• Saved entries:
########

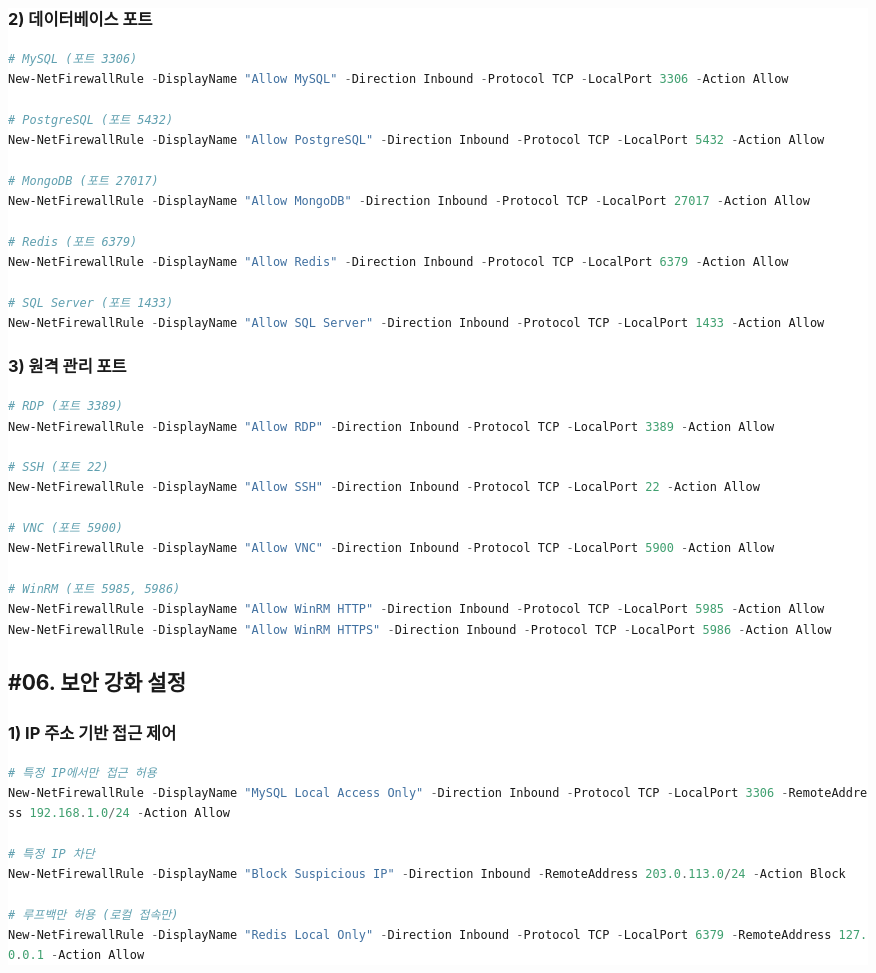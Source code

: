 ### 2) 데이터베이스 포트

```powershell
# MySQL (포트 3306)
New-NetFirewallRule -DisplayName "Allow MySQL" -Direction Inbound -Protocol TCP -LocalPort 3306 -Action Allow

# PostgreSQL (포트 5432)
New-NetFirewallRule -DisplayName "Allow PostgreSQL" -Direction Inbound -Protocol TCP -LocalPort 5432 -Action Allow

# MongoDB (포트 27017)
New-NetFirewallRule -DisplayName "Allow MongoDB" -Direction Inbound -Protocol TCP -LocalPort 27017 -Action Allow

# Redis (포트 6379)
New-NetFirewallRule -DisplayName "Allow Redis" -Direction Inbound -Protocol TCP -LocalPort 6379 -Action Allow

# SQL Server (포트 1433)
New-NetFirewallRule -DisplayName "Allow SQL Server" -Direction Inbound -Protocol TCP -LocalPort 1433 -Action Allow
```

### 3) 원격 관리 포트

```powershell
# RDP (포트 3389)
New-NetFirewallRule -DisplayName "Allow RDP" -Direction Inbound -Protocol TCP -LocalPort 3389 -Action Allow

# SSH (포트 22)
New-NetFirewallRule -DisplayName "Allow SSH" -Direction Inbound -Protocol TCP -LocalPort 22 -Action Allow

# VNC (포트 5900)
New-NetFirewallRule -DisplayName "Allow VNC" -Direction Inbound -Protocol TCP -LocalPort 5900 -Action Allow

# WinRM (포트 5985, 5986)
New-NetFirewallRule -DisplayName "Allow WinRM HTTP" -Direction Inbound -Protocol TCP -LocalPort 5985 -Action Allow
New-NetFirewallRule -DisplayName "Allow WinRM HTTPS" -Direction Inbound -Protocol TCP -LocalPort 5986 -Action Allow
```

## #06. 보안 강화 설정

### 1) IP 주소 기반 접근 제어

```powershell
# 특정 IP에서만 접근 허용
New-NetFirewallRule -DisplayName "MySQL Local Access Only" -Direction Inbound -Protocol TCP -LocalPort 3306 -RemoteAddress 192.168.1.0/24 -Action Allow

# 특정 IP 차단
New-NetFirewallRule -DisplayName "Block Suspicious IP" -Direction Inbound -RemoteAddress 203.0.113.0/24 -Action Block

# 루프백만 허용 (로컬 접속만)
New-NetFirewallRule -DisplayName "Redis Local Only" -Direction Inbound -Protocol TCP -LocalPort 6379 -RemoteAddress 127.0.0.1 -Action Allow
```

########

• What to do: Copy out the data exactly and keep the pictures out.

• Task answer:
Source code

: ### 2) 데이터베이스 포트

```powershell
# MySQL (포트 3306)
New-NetFirewallRule -DisplayName "Allow MySQL" -Direction Inbound -Protocol TCP -LocalPort 3306 -Action Allow

# PostgreSQL (포트 5432)
New-NetFirewallRule -DisplayName "Allow PostgreSQL" -Direction Inbound -Protocol TCP -LocalPort 5432 -Action Allow

# MongoDB (포트 27017)
New-NetFirewallRule -DisplayName "Allow MongoDB" -Direction Inbound -Protocol TCP -LocalPort 27017 -Action Allow

# Redis (포트 6379)
New-NetFirewallRule -DisplayName "Allow Redis" -Direction Inbound -Protocol TCP -LocalPort 6379 -Action Allow

# SQL Server (포트 1433)
New-NetFirewallRule -DisplayName "Allow SQL Server" -Direction Inbound -Protocol TCP -LocalPort 1433 -Action Allow
```

### 3) 원격 관리 포트

```powershell
# RDP (포트 3389)
New-NetFirewallRule -DisplayName "Allow RDP" -Direction Inbound -Protocol TCP -LocalPort 3389 -Action Allow

# SSH (포트 22)
New-NetFirewallRule -DisplayName "Allow SSH" -Direction Inbound -Protocol TCP -LocalPort 22 -Action Allow

# VNC (포트 5900)
New-NetFirewallRule -DisplayName "Allow VNC" -Direction Inbound -Protocol TCP -LocalPort 5900 -Action Allow

# WinRM (포트 5985, 5986)
New-NetFirewallRule -DisplayName "Allow WinRM HTTP" -Direction Inbound -Protocol TCP -LocalPort 5985 -Action Allow
New-NetFirewallRule -DisplayName "Allow WinRM HTTPS" -Direction Inbound -Protocol TCP -LocalPort 5986 -Action Allow
```

## #06. 보안 강화 설정

### 1) IP 주소 기반 접근 제어

```powershell
# 특정 IP에서만 접근 허용
New-NetFirewallRule -DisplayName "MySQL Local Access Only" -Direction Inbound -Protocol TCP -LocalPort 3306 -RemoteAddress 192.168.1.0/24 -Action Allow

# 특정 IP 차단
New-NetFirewallRule -DisplayName "Block Suspicious IP" -Direction Inbound -RemoteAddress 203.0.113.0/24 -Action Block

# 루프백만 허용 (로컬 접속만)
New-NetFirewallRule -DisplayName "Redis Local Only" -Direction Inbound -Protocol TCP -LocalPort 6379 -RemoteAddress 127.0.0.1 -Action Allow
```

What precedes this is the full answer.